Daniel Snyder has owned the professional football team in Washington, D.C., for nearly a quarter-century. He purchased the then-Redskins in 1999 for $800 million, which was a record at the time. Since then, the team has largely struggled. They’ve reached the playoffs six times, winning a mere two postseason games and never advancing past the divisional round.
The franchise has been involved in several controversies off the field. The team’s name was regularly protested due to its offensive nature toward Native Americans, and Washington only switched its name to the Commanders because investors urged league sponsors to cut their times with the team if the name didn’t change. Snyder has also been accused of underreporting ticket sales and cutting down old growth trees so he could better see the Potomac River. And several Washington Post articles reported that more than 40 former female employees had been sexually harassed by Snyder and other male employees.
Through it all, Snyder said he’d never sell his beloved football franchise. But amidst all that internal turmoil, external pressures, and a record offer, Snyder is changing his tune.
He agreed to sell the team to an ownership group led by Joshua Harris, who currently owns the Philadelphia 76ers and New Jersey Devils. He’s also a minority owner of the Pittsburgh Steelers. Harris is joined by another billionaire, Mitchell Rales, and NBA Hall of Famer Magic Johnson.
That deal is worth a whopping $6.05 billion, which would shatter the previous highest sale in NFL history.
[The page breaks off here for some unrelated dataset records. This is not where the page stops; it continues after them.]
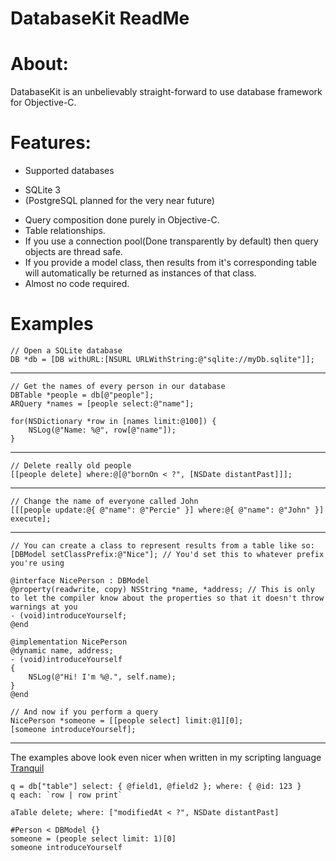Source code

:  DatabaseKit ReadMe
=====================

About:
======
DatabaseKit is an unbelievably straight-forward to use database framework for Objective-C.

Features:
=========
 * Supported databases
  - SQLite 3
  - (PostgreSQL planned for the very near future)
 * Query composition done purely in Objective-C.
 * Table relationships.
 * If you use a connection pool(Done transparently by default) then query objects are thread safe.
 * If you provide a model class, then results from it's corresponding table will automatically be returned as instances of that class.
 * Almost no code required.

Examples
=============

    // Open a SQLite database
    DB *db = [DB withURL:[NSURL URLWithString:@"sqlite://myDb.sqlite"]];
---
    // Get the names of every person in our database
    DBTable *people = db[@"people"];
    ARQuery *names = [people select:@"name"];
    
    for(NSDictionary *row in [names limit:@100]) {
        NSLog(@"Name: %@", row[@"name"]);
    }

---
    // Delete really old people
    [[people delete] where:@[@"bornOn < ?", [NSDate distantPast]]];
---
    // Change the name of everyone called John
    [[[people update:@{ @"name": @"Percie" }] where:@{ @"name": @"John" }] execute];
--- 
    // You can create a class to represent results from a table like so:
    [DBModel setClassPrefix:@"Nice"]; // You'd set this to whatever prefix you're using
    
    @interface NicePerson : DBModel
    @property(readwrite, copy) NSString *name, *address; // This is only to let the compiler know about the properties so that it doesn't throw warnings at you
    - (void)introduceYourself;
    @end
    
    @implementation NicePerson
    @dynamic name, address;
    - (void)introduceYourself
    {
        NSLog(@"Hi! I'm %@.", self.name);
    }
    @end
    
    // And now if you perform a query
    NicePerson *someone = [[people select] limit:@1][0];
    [someone introduceYourself];
---
The examples above look even nicer when written in my scripting language [Tranquil](http://github.com/fjolnir/Tranquil)

    q = db["table"] select: { @field1, @field2 }; where: { @id: 123 }
    q each: `row | row print`
    
    aTable delete; where: ["modifiedAt < ?", NSDate distantPast]
    
    #Person < DBModel {}
    someone = (people select limit: 1)[0]
    someone introduceYourself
Last year, an ownership group led by Walmart heir Sam Walton, his daughter Carrier Walton-Penner, and her husband Greg Penner purchased the Denver Broncos for $4.65 billion. That group also counts former Secretary of State Condoleezza Rice and Formula 1 driver Lewis Hamilton among its owners.
No one has officially signed or finalized anything; that can’t happen until a few other things fall in line. Notably, 24 of the 32 ownership groups in the NFL have to agree to the sale. But with Snyder’s long history of controversy—plus a previous threat that he has dirt on every other owner—it’s hard to imagine the sale won’t be approved.
The agreement also marks the end of a potential bid from Jeff Bezos. He reportedly was interested in buying the team but never officially submitted an offer. It’s possible Snyder would have turned him down anyway since the two are not the best of friends.
Regardless, it seems like Snyder’s days as an owner are numbered. That’s a good thing for both the NFL and Commanders fans.